### Exercise requirements
Word for word, print out all of the data, omitting every image.

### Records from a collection
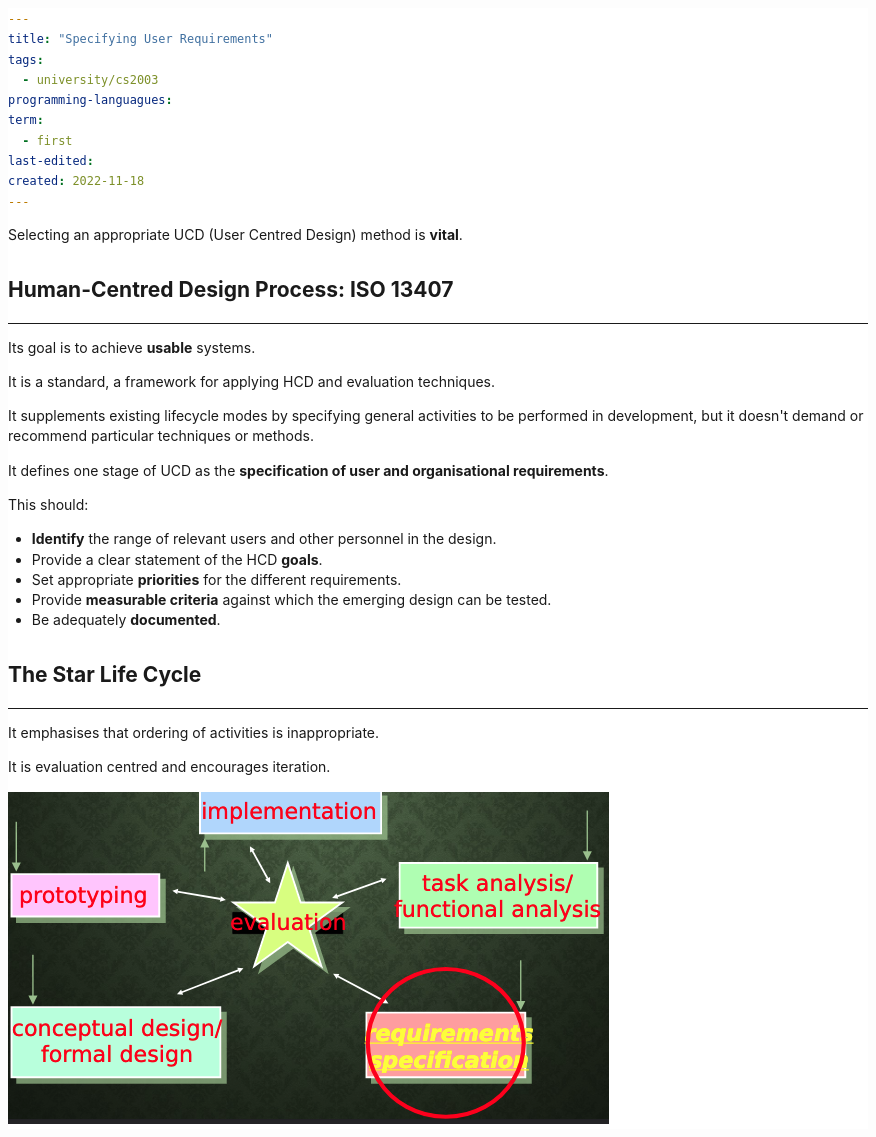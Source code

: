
 ```yaml
---
title: "Specifying User Requirements"
tags:
  - university/cs2003
programming-languagues:
term:
  - first
last-edited:
created: 2022-11-18
---
```

Selecting an appropriate UCD (User Centred Design) method is **vital**.

```toc
```

## Human-Centred Design Process: ISO 13407
---
Its goal is to achieve **usable** systems.

It is a standard, a framework for applying HCD and evaluation techniques.

It supplements existing lifecycle modes by specifying general activities to be performed in development, but it doesn't demand or recommend particular techniques or methods.

It defines one stage of UCD as the **specification of user and organisational requirements**.

This should:
- **Identify** the range of relevant users and other personnel in the design.
- Provide a clear statement of the HCD **goals**.
- Set appropriate **priorities** for the different requirements.
- Provide **measurable criteria** against which the emerging design can be tested.
- Be adequately **documented**.

## The Star Life Cycle
---
It emphasises that ordering of activities is inappropriate.

It is evaluation centred and encourages iteration.

![400](notes/images/Screenshot%202022-11-18%20at%2011.22.13.png)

### Task response
Source code

:
 ```yaml
---
title: "Specifying User Requirements"
tags:
  - university/cs2003
programming-languagues:
term:
  - first
last-edited:
created: 2022-11-18
---
```

Selecting an appropriate UCD (User Centred Design) method is **vital**.

```toc
```

## Human-Centred Design Process: ISO 13407
---
Its goal is to achieve **usable** systems.

It is a standard, a framework for applying HCD and evaluation techniques.

It supplements existing lifecycle modes by specifying general activities to be performed in development, but it doesn't demand or recommend particular techniques or methods.

It defines one stage of UCD as the **specification of user and organisational requirements**.

This should:
- **Identify** the range of relevant users and other personnel in the design.
- Provide a clear statement of the HCD **goals**.
- Set appropriate **priorities** for the different requirements.
- Provide **measurable criteria** against which the emerging design can be tested.
- Be adequately **documented**.

## The Star Life Cycle
---
It emphasises that ordering of activities is inappropriate.

It is evaluation centred and encourages iteration.

![400](notes/images/Screenshot%202022-11-18%20at%2011.22.13.png)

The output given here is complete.